After sparking off a frenzy among investors in many countries, the bitcoin came to be viewed as a risky proposition following the fall of Japan-based Mt. Gox - once the world's largest bitcoin exchange.
Noting that bitcoins are not legal tender, the US market watchdog has said the use and exchange of this virtual currency could be restricted by any government.
Issuing the alert, SEC's Office of Investor Education and Advocacy said it is to make investors aware about the potential risks of investments involving bitcoin and other forms of virtual currency.
"A new product, technology, or innovation - such as bitcoin - has the potential to give rise both to frauds and high-risk investment opportunities," the alert said.

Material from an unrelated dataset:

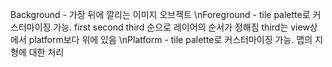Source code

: 
Background - 가장 뒤에 깔리는 이미지 오브젝트
\nForeground - tile palette로 커스터마이징 가능. first second third 순으로 레이어의 순서가 정해짐 third는 view상에서 platform보다 위에 있음 
\nPlatform - tile palette로 커스터마이징 가능. 맵의 지형에 대한 처리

"Potential investors can be easily enticed with the promise of high returns in a new investment space and also may be less skeptical when assessing something novel, new and cutting-edge," it noted.
Flagging off security concerns with regard to this virtual currency, the US regulator noted that bitcoin exchanges may stop operating or permanently shut down due to fraud, technical glitches, hackers or malware.
"Unlike traditional currencies, Bitcoin operates without central authority or banks and is not backed by any government."
This is not the first time American regulators are raising concerns about virtual currencies such as bitcoins. The market regulator had earlier warned about risks related to bitcoins in the context of ponzi schemes.
The Financial Industry Regulatory Authority (FINRA) recently cautioned investors about the risks of buying and using digital currency such as bitcoin.